EDMONTON - If I’ve read one story about a possible U.S.-style housing bust in Canada, I’ve read a hundred.
Indeed, the Toronto-centric national media, whose world view apparently extends from the Don Valley Parkway to Highway 427, seem absolutely obsessed by the topic. Barely a week goes by without another breathless warning from some Toronto economist, columnist or TV news anchor about a looming price collapse.
It’s complete nonsense, in my opinion. For starters, there is no national housing market. Prices vary wildly from place to place, and always will. So while Toronto or Vancouver look pricey, many other cities — including Edmonton— simply don’t.
Of course, I’m just a newspaper scribbler. But when one of the world’s top economic forecasters says the gloom and doom crowd is out to lunch, well, that’s not as easy to dismiss.
Stefane Marion, chief economist and strategist at Montreal-based National Bank, was recently ranked among the top 20 forecasters in the world by U.S.-based Bloomberg Markets magazine. He’s the only Canadian to make that prestigious list.
In Marion’s view, those who insist that Canada’s house prices are “bubbly” — as Britian’s Economist magazine recently argued, and as The Globe and Mail dutifully reported — simply don’t understand what drives housing in the first place.
It’s simple demographics, he says. Canada’s population grew by 1.2 per cent in 2012, versus just 0.8 per cent in the U.S., and 0.2 per cent in the eurozone. Japan’s population, on the other hand, has shrunk for six straight years.
The big reason? Immigration. Newcomers accounted for fully 60 per cent of Canada’s population growth last year, he says, far more than the U.S. or Europe.
What’s more, 55 per cent of those newcomers are between the ages of 20 and 44, when many are launching careers, getting married, starting families, and yes, buying new homes.
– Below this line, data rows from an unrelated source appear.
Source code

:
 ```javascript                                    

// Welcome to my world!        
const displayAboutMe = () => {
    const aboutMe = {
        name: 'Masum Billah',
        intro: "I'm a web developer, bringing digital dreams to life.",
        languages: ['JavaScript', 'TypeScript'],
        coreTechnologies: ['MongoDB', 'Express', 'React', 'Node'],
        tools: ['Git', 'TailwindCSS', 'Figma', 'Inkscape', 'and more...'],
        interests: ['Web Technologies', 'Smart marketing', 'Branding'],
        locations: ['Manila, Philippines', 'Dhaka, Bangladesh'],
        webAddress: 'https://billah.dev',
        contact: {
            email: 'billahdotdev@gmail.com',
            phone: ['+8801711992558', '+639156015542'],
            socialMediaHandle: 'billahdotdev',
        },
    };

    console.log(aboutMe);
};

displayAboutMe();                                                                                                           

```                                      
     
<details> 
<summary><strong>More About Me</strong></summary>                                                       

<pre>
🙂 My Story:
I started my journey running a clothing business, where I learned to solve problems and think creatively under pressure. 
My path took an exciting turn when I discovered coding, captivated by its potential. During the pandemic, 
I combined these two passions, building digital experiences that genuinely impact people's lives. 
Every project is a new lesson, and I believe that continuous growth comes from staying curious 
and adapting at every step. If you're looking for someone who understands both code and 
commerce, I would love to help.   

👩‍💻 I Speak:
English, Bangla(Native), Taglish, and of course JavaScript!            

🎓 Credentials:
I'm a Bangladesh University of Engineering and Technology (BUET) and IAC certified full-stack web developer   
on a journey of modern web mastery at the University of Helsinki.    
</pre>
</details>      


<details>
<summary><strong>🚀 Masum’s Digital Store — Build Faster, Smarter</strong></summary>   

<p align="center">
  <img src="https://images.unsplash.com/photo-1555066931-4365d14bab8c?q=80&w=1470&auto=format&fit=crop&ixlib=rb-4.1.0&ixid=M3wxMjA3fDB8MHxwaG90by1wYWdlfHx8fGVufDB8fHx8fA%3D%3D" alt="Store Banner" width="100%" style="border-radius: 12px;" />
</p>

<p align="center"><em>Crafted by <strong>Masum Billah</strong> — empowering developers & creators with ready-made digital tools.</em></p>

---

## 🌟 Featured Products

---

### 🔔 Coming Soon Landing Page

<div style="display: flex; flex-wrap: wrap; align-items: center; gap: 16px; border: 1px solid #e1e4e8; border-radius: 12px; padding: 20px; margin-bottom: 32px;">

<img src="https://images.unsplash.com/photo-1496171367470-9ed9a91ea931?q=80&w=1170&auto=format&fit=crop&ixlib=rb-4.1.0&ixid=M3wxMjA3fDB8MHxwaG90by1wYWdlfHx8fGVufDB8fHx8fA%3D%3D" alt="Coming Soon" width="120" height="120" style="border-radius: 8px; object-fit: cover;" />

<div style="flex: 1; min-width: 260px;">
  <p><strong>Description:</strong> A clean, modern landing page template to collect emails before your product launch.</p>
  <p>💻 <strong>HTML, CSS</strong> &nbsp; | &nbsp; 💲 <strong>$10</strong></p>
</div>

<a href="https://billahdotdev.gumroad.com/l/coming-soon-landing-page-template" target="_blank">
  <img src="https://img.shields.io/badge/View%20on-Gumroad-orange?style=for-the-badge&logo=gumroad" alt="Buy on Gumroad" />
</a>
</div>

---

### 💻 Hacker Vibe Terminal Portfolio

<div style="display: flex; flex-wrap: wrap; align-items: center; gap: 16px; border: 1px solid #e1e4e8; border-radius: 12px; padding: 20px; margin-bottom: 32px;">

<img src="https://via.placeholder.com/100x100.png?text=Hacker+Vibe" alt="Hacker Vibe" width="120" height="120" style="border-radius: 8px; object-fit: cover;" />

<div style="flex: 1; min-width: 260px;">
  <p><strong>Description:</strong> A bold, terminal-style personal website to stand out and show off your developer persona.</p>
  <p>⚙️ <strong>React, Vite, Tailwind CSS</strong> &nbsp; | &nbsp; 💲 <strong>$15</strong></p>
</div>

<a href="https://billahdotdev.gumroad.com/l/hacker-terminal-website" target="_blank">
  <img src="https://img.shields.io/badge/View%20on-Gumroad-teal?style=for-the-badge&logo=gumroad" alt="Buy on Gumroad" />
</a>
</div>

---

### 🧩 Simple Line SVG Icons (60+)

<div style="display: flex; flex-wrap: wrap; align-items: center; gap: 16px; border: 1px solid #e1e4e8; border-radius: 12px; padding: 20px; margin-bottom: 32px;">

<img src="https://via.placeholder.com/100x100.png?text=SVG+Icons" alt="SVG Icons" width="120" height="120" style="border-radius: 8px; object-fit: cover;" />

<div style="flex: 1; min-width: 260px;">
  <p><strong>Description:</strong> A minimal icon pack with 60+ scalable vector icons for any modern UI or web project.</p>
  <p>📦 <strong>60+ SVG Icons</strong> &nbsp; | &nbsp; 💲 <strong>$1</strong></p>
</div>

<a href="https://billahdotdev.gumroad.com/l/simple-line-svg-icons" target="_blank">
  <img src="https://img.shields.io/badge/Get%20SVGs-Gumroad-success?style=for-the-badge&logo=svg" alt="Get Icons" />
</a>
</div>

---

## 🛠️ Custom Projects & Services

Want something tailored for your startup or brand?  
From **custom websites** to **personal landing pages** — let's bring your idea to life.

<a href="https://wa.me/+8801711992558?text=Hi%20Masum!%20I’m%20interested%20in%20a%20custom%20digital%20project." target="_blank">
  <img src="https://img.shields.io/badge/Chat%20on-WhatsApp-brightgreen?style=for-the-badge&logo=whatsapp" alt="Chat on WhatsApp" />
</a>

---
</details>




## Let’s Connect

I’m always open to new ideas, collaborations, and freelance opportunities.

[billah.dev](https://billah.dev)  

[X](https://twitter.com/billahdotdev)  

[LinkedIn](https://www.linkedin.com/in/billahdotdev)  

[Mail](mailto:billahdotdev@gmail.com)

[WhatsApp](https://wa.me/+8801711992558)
Japan is at the opposite end of the spectrum. Its aging population, low birth rate and aversion to immigration curbs demand for housing. Yet the same Economist article that slammed Canada’s housing market as bubbly argues that Japan’s house prices are “undeservedly flat,” Marion says.
“If you don’t have household formation where are your home prices going to go? That’s the key right there. That’s where Canada really, really is different from other countries,” he says, notably in high-growth provinces like Alberta.
“It does explain why the new housing market or home resale market in Alberta seems to be so tight all the time. This is key. Household formation is just surging,” he says. “So it fascinates me that we have economists coming out and taking a shot at Canada and not taking that into account.”
That was one of several key insights Marion offered to local bank clients and advisers at a packed luncheon that was organized by Angus Watt, managing director, individual investor services at National Bank Financial.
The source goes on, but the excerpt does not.